In science, what we think is true often turns out to be wrong. In a December 1985 cover story, Discover reported “The Latest Scientific Facts” about AIDS, facts that we know today were misguided or misleading. “Heterosexuals are virtually risk free,” the article declared and went on to lay much of the blame for the epidemic on gay men. “Anal sex is the essential element in the AIDS story,” the story said. The virus “may have come [to the United States] by way of Haiti, a popular vacation spot for homosexuals.”
Olof Wahlund |
The magazine did find one scientist whose decidedly minority views turned out to be correct. William Haseltine, then a pathologist at Harvard University, argued that the virus was fast becoming a heterosexual disease. “To think that we’re so different from people in the Congo is a nice, comfortable position, but it probably isn’t so,” Haseltine told Discover. “It’s heterosexual promiscuity. The more lovers, the better the chance of being infected.”
In 1985 public ignorance of AIDS ran rampant. A major point of the Discover story was to reassure readers that they could not contract the virus through casual contact.
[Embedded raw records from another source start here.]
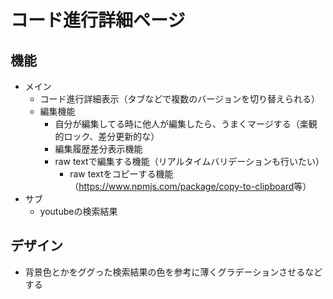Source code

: # コード進行詳細ページ

## 機能

- メイン
  - コード進行詳細表示（タブなどで複数のバージョンを切り替えられる）
  - 編集機能
    - 自分が編集してる時に他人が編集したら、うまくマージする（楽観的ロック、差分更新的な）
    - 編集履歴差分表示機能
    - raw textで編集する機能（リアルタイムバリデーションも行いたい）
      - raw textをコピーする機能（<https://www.npmjs.com/package/copy-to-clipboard>等）
- サブ
  - youtubeの検索結果

## デザイン

- 背景色とかをググった検索結果の色を参考に薄くグラデーションさせるなどする

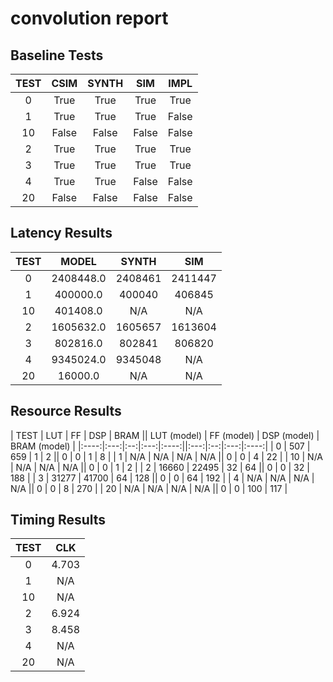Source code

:
# convolution report

## Baseline Tests

| TEST | CSIM | SYNTH | SIM | IMPL |
|:----:|:----:|:-----:|:---:|:----:|
| 0 | True | True | True | True | 
| 1 | True | True | True | False | 
| 10 | False | False | False | False | 
| 2 | True | True | True | True | 
| 3 | True | True | True | True | 
| 4 | True | True | False | False | 
| 20 | False | False | False | False | 


## Latency Results

| TEST | MODEL | SYNTH | SIM |
|:----:|:-----:|:-----:|:---:|
| 0 | 2408448.0 | 2408461 | 2411447 | 
| 1 | 400000.0 | 400040 | 406845 | 
| 10 | 401408.0 | N/A | N/A | 
| 2 | 1605632.0 | 1605657 | 1613604 | 
| 3 | 802816.0 | 802841 | 806820 | 
| 4 | 9345024.0 | 9345048 | N/A | 
| 20 | 16000.0 | N/A | N/A | 


## Resource Results

| TEST | LUT | FF | DSP | BRAM || LUT (model) | FF (model) | DSP (model) | BRAM (model) |
|:----:|:---:|:--:|:---:|:----:||:---:|:--:|:---:|:----:|
| 0 | 507 | 659 | 1 | 2 || 0 | 0 | 1 | 8 | 
| 1 | N/A | N/A | N/A | N/A || 0 | 0 | 4 | 22 | 
| 10 | N/A | N/A | N/A | N/A || 0 | 0 | 1 | 2 | 
| 2 | 16660 | 22495 | 32 | 64 || 0 | 0 | 32 | 188 | 
| 3 | 31277 | 41700 | 64 | 128 || 0 | 0 | 64 | 192 | 
| 4 | N/A | N/A | N/A | N/A || 0 | 0 | 8 | 270 | 
| 20 | N/A | N/A | N/A | N/A || 0 | 0 | 100 | 117 | 


## Timing Results

| TEST | CLK |
|:----:|:---:|
| 0 | 4.703 | 
| 1 | N/A | 
| 10 | N/A | 
| 2 | 6.924 | 
| 3 | 8.458 | 
| 4 | N/A | 
| 20 | N/A |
Langone, now a contributor to The New York Times science pages, wrote that “it’s highly improbable that exposure to toilet seats, drinking glasses, doorknobs, showers, or food touched by an AIDS victim, or to sneezes, coughs, saliva, tears, or sweat of a victim, will result in an infection.”
Today the virus has spread throughout the world, increasingly by heterosexual sex. More than 20 million people have died from the disease. Nearly double that number live with HIV today.